Prince Edward Island and Alberta have announced that licensed for-profit centres will be eligible for the new funding, although PEI’s agreement promises to develop a strategy for expanding non-profit and public child care programs.
Other provinces have taken more concrete steps toward building an accessible, affordable, and inclusive child care system. British Columbia has announced it will limit funding eligibility to public and non-profit child care centres and Indigenous governments. Similarly, Nova Scotia will limit funding to non-profit service providers who reduce their fees and join a province-wide compensation framework for early childhood educators. For-profit operators can access this funding if they abide by the same provincially set rules as not-for-profits.

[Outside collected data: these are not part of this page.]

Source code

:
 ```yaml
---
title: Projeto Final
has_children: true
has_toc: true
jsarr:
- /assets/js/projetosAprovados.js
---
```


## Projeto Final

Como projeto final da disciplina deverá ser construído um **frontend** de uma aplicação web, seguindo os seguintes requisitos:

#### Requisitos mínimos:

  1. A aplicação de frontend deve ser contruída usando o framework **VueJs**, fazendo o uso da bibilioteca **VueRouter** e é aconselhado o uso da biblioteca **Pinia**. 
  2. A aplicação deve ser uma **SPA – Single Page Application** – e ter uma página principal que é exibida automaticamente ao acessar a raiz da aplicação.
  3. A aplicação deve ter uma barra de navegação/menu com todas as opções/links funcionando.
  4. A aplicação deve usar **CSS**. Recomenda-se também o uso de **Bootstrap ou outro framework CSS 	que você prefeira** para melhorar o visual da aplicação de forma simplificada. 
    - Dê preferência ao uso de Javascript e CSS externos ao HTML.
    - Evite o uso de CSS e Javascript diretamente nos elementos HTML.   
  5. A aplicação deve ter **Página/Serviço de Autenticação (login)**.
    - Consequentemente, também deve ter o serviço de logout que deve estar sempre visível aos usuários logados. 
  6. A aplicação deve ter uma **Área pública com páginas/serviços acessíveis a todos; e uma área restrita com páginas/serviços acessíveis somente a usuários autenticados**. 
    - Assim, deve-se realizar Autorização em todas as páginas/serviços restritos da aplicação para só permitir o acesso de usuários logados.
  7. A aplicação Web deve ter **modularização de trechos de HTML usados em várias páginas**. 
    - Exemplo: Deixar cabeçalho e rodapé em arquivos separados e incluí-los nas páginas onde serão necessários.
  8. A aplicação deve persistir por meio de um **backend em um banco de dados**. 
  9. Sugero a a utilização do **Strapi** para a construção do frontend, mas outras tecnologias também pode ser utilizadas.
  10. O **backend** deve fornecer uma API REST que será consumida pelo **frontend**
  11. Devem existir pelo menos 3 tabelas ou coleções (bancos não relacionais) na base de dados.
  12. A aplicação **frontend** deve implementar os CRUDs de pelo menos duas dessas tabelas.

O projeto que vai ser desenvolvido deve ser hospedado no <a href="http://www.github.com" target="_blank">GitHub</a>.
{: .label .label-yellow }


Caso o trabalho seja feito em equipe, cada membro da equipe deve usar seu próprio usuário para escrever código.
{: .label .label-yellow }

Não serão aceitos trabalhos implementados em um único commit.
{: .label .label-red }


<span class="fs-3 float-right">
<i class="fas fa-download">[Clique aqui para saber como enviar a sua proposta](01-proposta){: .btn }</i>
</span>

CUPE has long advocated for public and non-profit child care. Public and non-profit child care centres consistently receive higher quality ratings than for-profit centres. They are more likely to hire better trained staff and be adequately staffed, have lower child-to-worker ratios, and promote working conditions that reduce staff turnover rates and increase morale. These conditions lead to a higher quality of care for children.
In contrast, for-profit child care centres prioritize the bottom line. Parent fees line private operators’ pockets instead of going to the wages, benefits and working conditions necessary to retain qualified educators.
We need quality, affordable child care for all. CUPE, the Ontario Coalition for Better Child Care (OCBCC), and the Association of Early Childhood Educators of Ontario (AECEO) call on Ontario Premier Doug Ford to immediately sign a bilateral child care agreement which includes a moratorium on the expansion of for-profit care.